WORK TO COMPLETE: Set down exactly the lines below, starting at the one that contains "When they arrived" and ending at the one that contains "Mrs. Jenkins went", with both of those lines included and nothing else.

DATA UNDER STUDY:
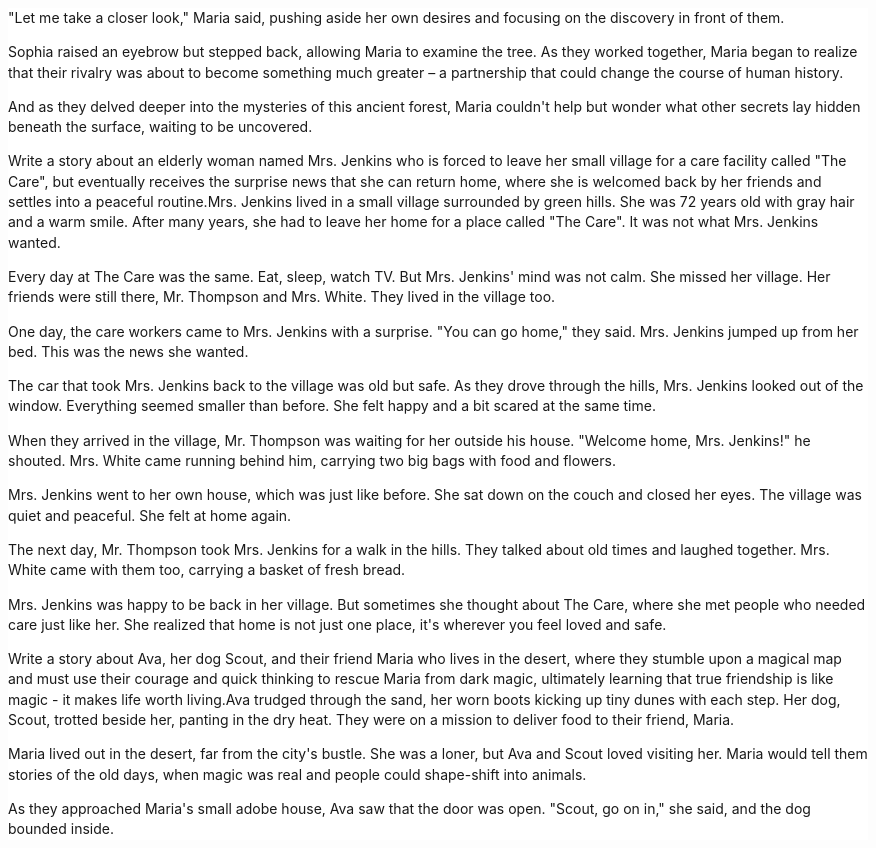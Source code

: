 "Let me take a closer look," Maria said, pushing aside her own desires and focusing on the discovery in front of them.

Sophia raised an eyebrow but stepped back, allowing Maria to examine the tree. As they worked together, Maria began to realize that their rivalry was about to become something much greater – a partnership that could change the course of human history.

And as they delved deeper into the mysteries of this ancient forest, Maria couldn't help but wonder what other secrets lay hidden beneath the surface, waiting to be uncovered.
<end>

Write a story about an elderly woman named Mrs. Jenkins who is forced to leave her small village for a care facility called "The Care", but eventually receives the surprise news that she can return home, where she is welcomed back by her friends and settles into a peaceful routine.<start>Mrs. Jenkins lived in a small village surrounded by green hills. She was 72 years old with gray hair and a warm smile. After many years, she had to leave her home for a place called "The Care". It was not what Mrs. Jenkins wanted.

Every day at The Care was the same. Eat, sleep, watch TV. But Mrs. Jenkins' mind was not calm. She missed her village. Her friends were still there, Mr. Thompson and Mrs. White. They lived in the village too.

One day, the care workers came to Mrs. Jenkins with a surprise. "You can go home," they said. Mrs. Jenkins jumped up from her bed. This was the news she wanted.

The car that took Mrs. Jenkins back to the village was old but safe. As they drove through the hills, Mrs. Jenkins looked out of the window. Everything seemed smaller than before. She felt happy and a bit scared at the same time.

When they arrived in the village, Mr. Thompson was waiting for her outside his house. "Welcome home, Mrs. Jenkins!" he shouted. Mrs. White came running behind him, carrying two big bags with food and flowers.

Mrs. Jenkins went to her own house, which was just like before. She sat down on the couch and closed her eyes. The village was quiet and peaceful. She felt at home again.

The next day, Mr. Thompson took Mrs. Jenkins for a walk in the hills. They talked about old times and laughed together. Mrs. White came with them too, carrying a basket of fresh bread.

Mrs. Jenkins was happy to be back in her village. But sometimes she thought about The Care, where she met people who needed care just like her. She realized that home is not just one place, it's wherever you feel loved and safe.
<end>

Write a story about Ava, her dog Scout, and their friend Maria who lives in the desert, where they stumble upon a magical map and must use their courage and quick thinking to rescue Maria from dark magic, ultimately learning that true friendship is like magic - it makes life worth living.<start>Ava trudged through the sand, her worn boots kicking up tiny dunes with each step. Her dog, Scout, trotted beside her, panting in the dry heat. They were on a mission to deliver food to their friend, Maria.

Maria lived out in the desert, far from the city's bustle. She was a loner, but Ava and Scout loved visiting her. Maria would tell them stories of the old days, when magic was real and people could shape-shift into animals.

As they approached Maria's small adobe house, Ava saw that the door was open. "Scout, go on in," she said, and the dog bounded inside.
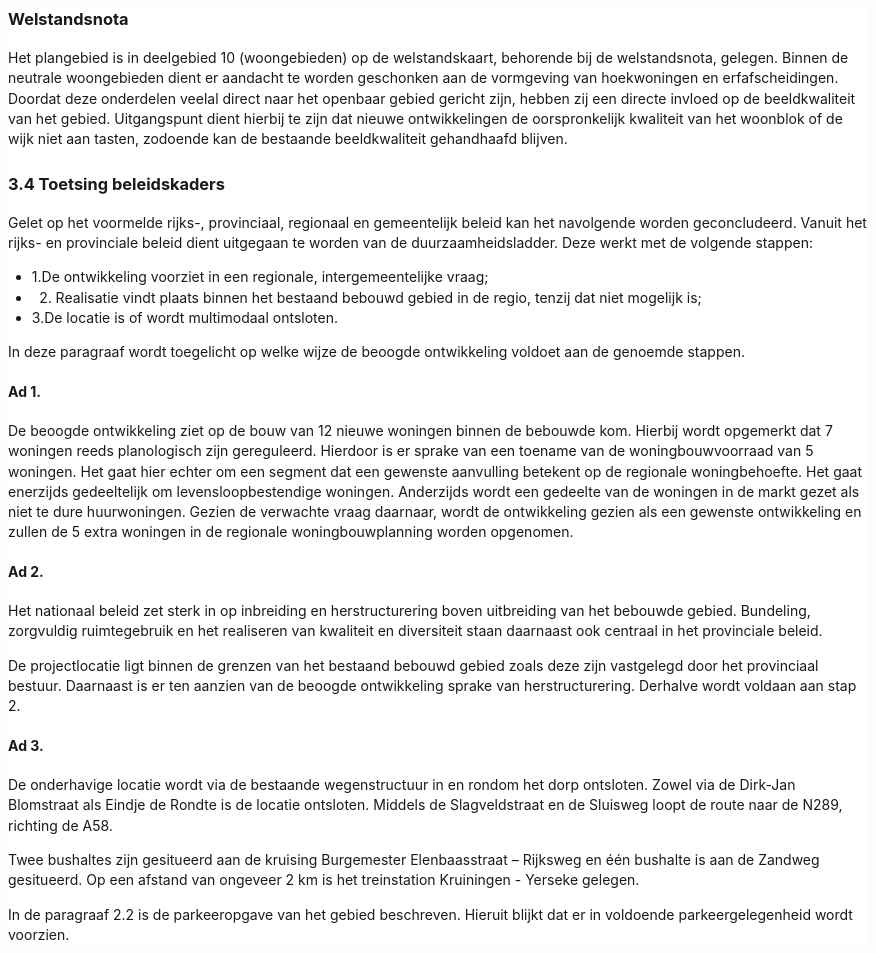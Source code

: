 ### Welstandsnota

Het plangebied is in deelgebied 10 (woongebieden) op de welstandskaart, behorende bij de welstandsnota, gelegen. Binnen de neutrale woongebieden dient er aandacht te worden geschonken aan de vormgeving van hoekwoningen en erfafscheidingen. Doordat deze onderdelen veelal direct naar het openbaar gebied gericht zijn, hebben zij een directe invloed op de beeldkwaliteit van het gebied. Uitgangspunt dient hierbij te zijn dat nieuwe ontwikkelingen de oorspronkelijk kwaliteit van het woonblok of de wijk niet aan tasten, zodoende kan de bestaande beeldkwaliteit gehandhaafd blijven.

### **3.4 Toetsing beleidskaders**

Gelet op het voormelde rijks-, provinciaal, regionaal en gemeentelijk beleid kan het navolgende worden geconcludeerd. Vanuit het rijks- en provinciale beleid dient uitgegaan te worden van de duurzaamheidsladder. Deze werkt met de volgende stappen:

- 1.De ontwikkeling voorziet in een regionale, intergemeentelijke vraag;
- 2. Realisatie vindt plaats binnen het bestaand bebouwd gebied in de regio, tenzij dat niet mogelijk is;
- 3.De locatie is of wordt multimodaal ontsloten.

In deze paragraaf wordt toegelicht op welke wijze de beoogde ontwikkeling voldoet aan de genoemde stappen.

#### Ad 1.

De beoogde ontwikkeling ziet op de bouw van 12 nieuwe woningen binnen de bebouwde kom. Hierbij wordt opgemerkt dat 7 woningen reeds planologisch zijn gereguleerd. Hierdoor is er sprake van een toename van de woningbouwvoorraad van 5 woningen. Het gaat hier echter om een segment dat een gewenste aanvulling betekent op de regionale woningbehoefte. Het gaat enerzijds gedeeltelijk om levensloopbestendige woningen. Anderzijds wordt een gedeelte van de woningen in de markt gezet als niet te dure huurwoningen. Gezien de verwachte vraag daarnaar, wordt de ontwikkeling gezien als een gewenste ontwikkeling en zullen de 5 extra woningen in de regionale woningbouwplanning worden opgenomen.

#### Ad 2.

Het nationaal beleid zet sterk in op inbreiding en herstructurering boven uitbreiding van het bebouwde gebied. Bundeling, zorgvuldig ruimtegebruik en het realiseren van kwaliteit en diversiteit staan daarnaast ook centraal in het provinciale beleid.

De projectlocatie ligt binnen de grenzen van het bestaand bebouwd gebied zoals deze zijn vastgelegd door het provinciaal bestuur. Daarnaast is er ten aanzien van de beoogde ontwikkeling sprake van herstructurering. Derhalve wordt voldaan aan stap 2.

#### Ad 3.

De onderhavige locatie wordt via de bestaande wegenstructuur in en rondom het dorp ontsloten. Zowel via de Dirk-Jan Blomstraat als Eindje de Rondte is de locatie ontsloten. Middels de Slagveldstraat en de Sluisweg loopt de route naar de N289, richting de A58.

Twee bushaltes zijn gesitueerd aan de kruising Burgemester Elenbaasstraat – Rijksweg en één bushalte is aan de Zandweg gesitueerd. Op een afstand van ongeveer 2 km is het treinstation Kruiningen - Yerseke gelegen.

In de paragraaf 2.2 is de parkeeropgave van het gebied beschreven. Hieruit blijkt dat er in voldoende parkeergelegenheid wordt voorzien.
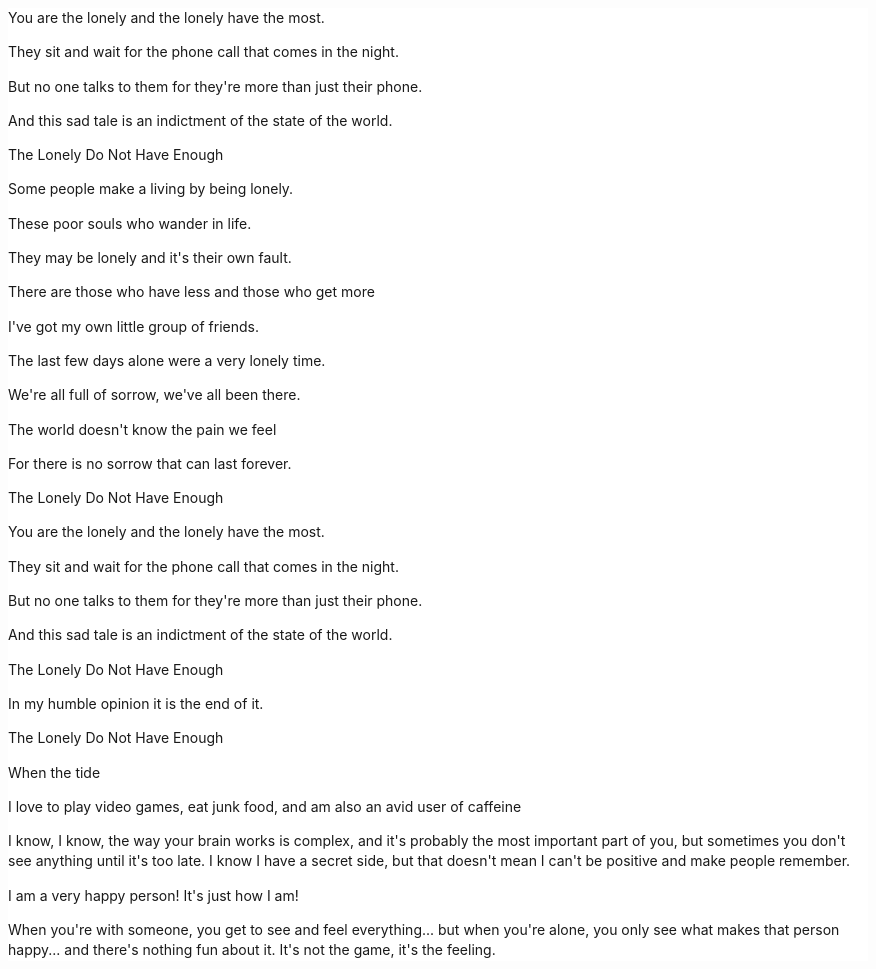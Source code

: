 
You are the lonely and the lonely have the most.

They sit and wait for the phone call that comes in the night.

But no one talks to them for they're more than just their phone.


And this sad tale is an indictment of the state of the world.

The Lonely Do Not Have Enough


Some people make a living by being lonely.

These poor souls who wander in life.


They may be lonely and it's their own fault.

There are those who have less and those who get more


I've got my own little group of friends.

The last few days alone were a very lonely time.


We're all full of sorrow, we've all been there.

The world doesn't know the pain we feel

For there is no sorrow that can last forever.


The Lonely Do Not Have Enough


You are the lonely and the lonely have the most.

They sit and wait for the phone call that comes in the night.

But no one talks to them for they're more than just their phone.


And this sad tale is an indictment of the state of the world.

The Lonely Do Not Have Enough


In my humble opinion it is the end of it.

The Lonely Do Not Have Enough


When the tide

 
I love to play video games, eat junk food, and am also an avid user of caffeine


I know, I know, the way your brain works is complex, and it's probably the most important part of you, but sometimes you don't see anything until it's too late. I know I have a secret side, but that doesn't mean I can't be positive and make people remember.


I am a very happy person! It's just how I am!


When you're with someone, you get to see and feel everything... but when you're alone, you only see what makes that person happy... and there's nothing fun about it. It's not the game, it's the feeling.
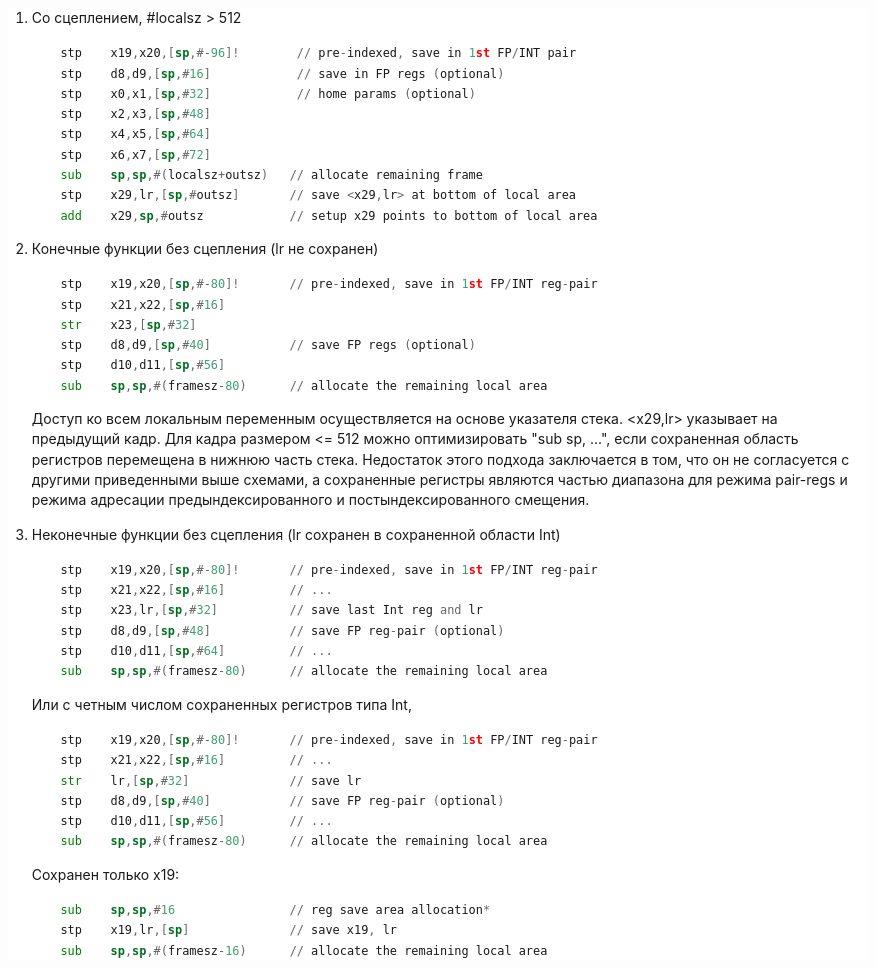 1. Со сцеплением, #localsz > 512

    ```asm
        stp    x19,x20,[sp,#-96]!        // pre-indexed, save in 1st FP/INT pair
        stp    d8,d9,[sp,#16]            // save in FP regs (optional)
        stp    x0,x1,[sp,#32]            // home params (optional)
        stp    x2,x3,[sp,#48]
        stp    x4,x5,[sp,#64]
        stp    x6,x7,[sp,#72]
        sub    sp,sp,#(localsz+outsz)   // allocate remaining frame
        stp    x29,lr,[sp,#outsz]       // save <x29,lr> at bottom of local area
        add    x29,sp,#outsz            // setup x29 points to bottom of local area
    ```

1. Конечные функции без сцепления (lr не сохранен)

    ```asm
        stp    x19,x20,[sp,#-80]!       // pre-indexed, save in 1st FP/INT reg-pair
        stp    x21,x22,[sp,#16]
        str    x23,[sp,#32]
        stp    d8,d9,[sp,#40]           // save FP regs (optional)
        stp    d10,d11,[sp,#56]
        sub    sp,sp,#(framesz-80)      // allocate the remaining local area
    ```

   Доступ ко всем локальным переменным осуществляется на основе указателя стека. \<x29,lr> указывает на предыдущий кадр. Для кадра размером \<= 512 можно оптимизировать "sub sp, ...", если сохраненная область регистров перемещена в нижнюю часть стека. Недостаток этого подхода заключается в том, что он не согласуется с другими приведенными выше схемами, а сохраненные регистры являются частью диапазона для режима pair-regs и режима адресации предындексированного и постындексированного смещения.

1. Неконечные функции без сцепления (lr сохранен в сохраненной области Int)

    ```asm
        stp    x19,x20,[sp,#-80]!       // pre-indexed, save in 1st FP/INT reg-pair
        stp    x21,x22,[sp,#16]         // ...
        stp    x23,lr,[sp,#32]          // save last Int reg and lr
        stp    d8,d9,[sp,#48]           // save FP reg-pair (optional)
        stp    d10,d11,[sp,#64]         // ...
        sub    sp,sp,#(framesz-80)      // allocate the remaining local area
    ```

   Или с четным числом сохраненных регистров типа Int,

    ```asm
        stp    x19,x20,[sp,#-80]!       // pre-indexed, save in 1st FP/INT reg-pair
        stp    x21,x22,[sp,#16]         // ...
        str    lr,[sp,#32]              // save lr
        stp    d8,d9,[sp,#40]           // save FP reg-pair (optional)
        stp    d10,d11,[sp,#56]         // ...
        sub    sp,sp,#(framesz-80)      // allocate the remaining local area
    ```

   Сохранен только x19:

    ```asm
        sub    sp,sp,#16                // reg save area allocation*
        stp    x19,lr,[sp]              // save x19, lr
        sub    sp,sp,#(framesz-16)      // allocate the remaining local area
    ```
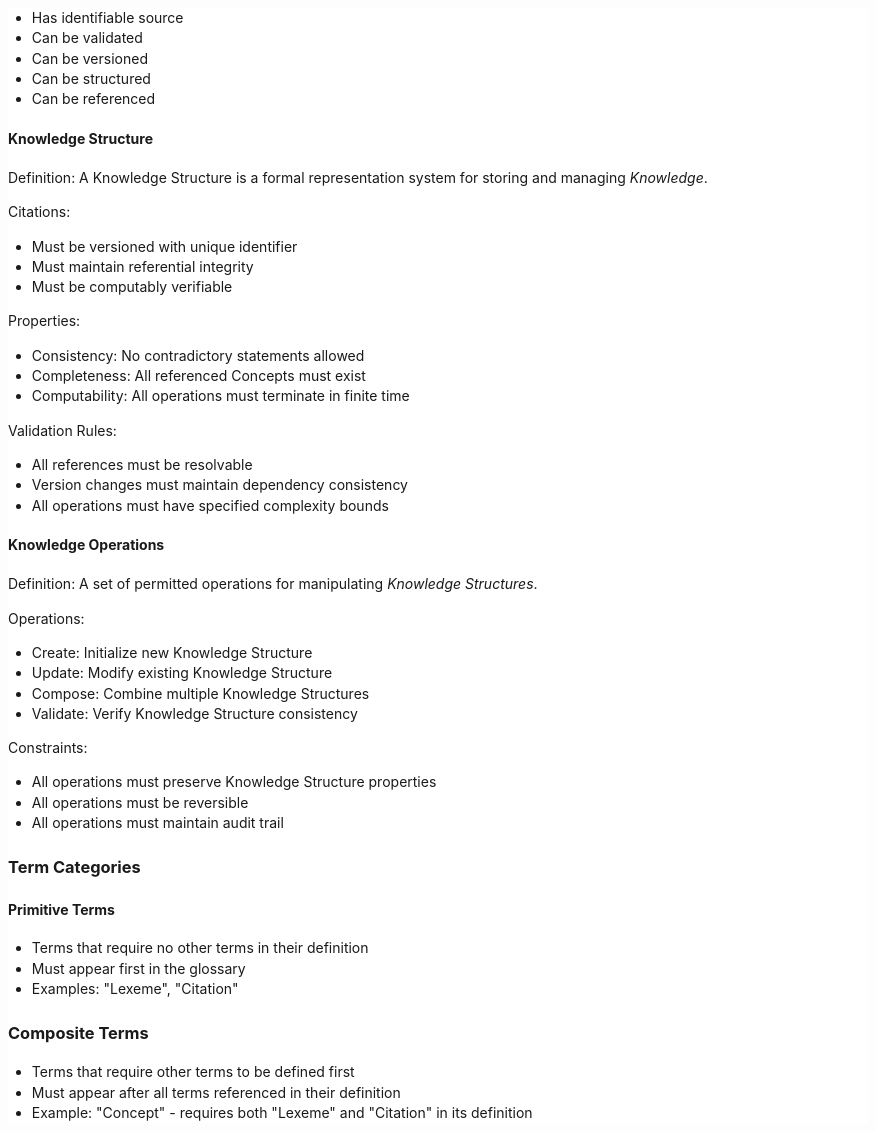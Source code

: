 - Has identifiable source
- Can be validated
- Can be versioned
- Can be structured
- Can be referenced

#### Knowledge Structure

Definition: A Knowledge Structure is a formal representation system for storing and managing _Knowledge_.

Citations:

- Must be versioned with unique identifier
- Must maintain referential integrity
- Must be computably verifiable

Properties:

- Consistency: No contradictory statements allowed
- Completeness: All referenced Concepts must exist
- Computability: All operations must terminate in finite time

Validation Rules:

- All references must be resolvable
- Version changes must maintain dependency consistency
- All operations must have specified complexity bounds

#### Knowledge Operations

Definition: A set of permitted operations for manipulating _Knowledge Structures_.

Operations:

- Create: Initialize new Knowledge Structure
- Update: Modify existing Knowledge Structure
- Compose: Combine multiple Knowledge Structures
- Validate: Verify Knowledge Structure consistency

Constraints:

- All operations must preserve Knowledge Structure properties
- All operations must be reversible
- All operations must maintain audit trail

### Term Categories

#### Primitive Terms

- Terms that require no other terms in their definition
- Must appear first in the glossary
- Examples: "Lexeme", "Citation"

### Composite Terms

- Terms that require other terms to be defined first
- Must appear after all terms referenced in their definition
- Example: "Concept" - requires both "Lexeme" and "Citation" in its definition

ANSWER AREA:
When they arrived in the village, Mr. Thompson was waiting for her outside his house. "Welcome home, Mrs. Jenkins!" he shouted. Mrs. White came running behind him, carrying two big bags with food and flowers.

Mrs. Jenkins went to her own house, which was just like before. She sat down on the couch and closed her eyes. The village was quiet and peaceful. She felt at home again.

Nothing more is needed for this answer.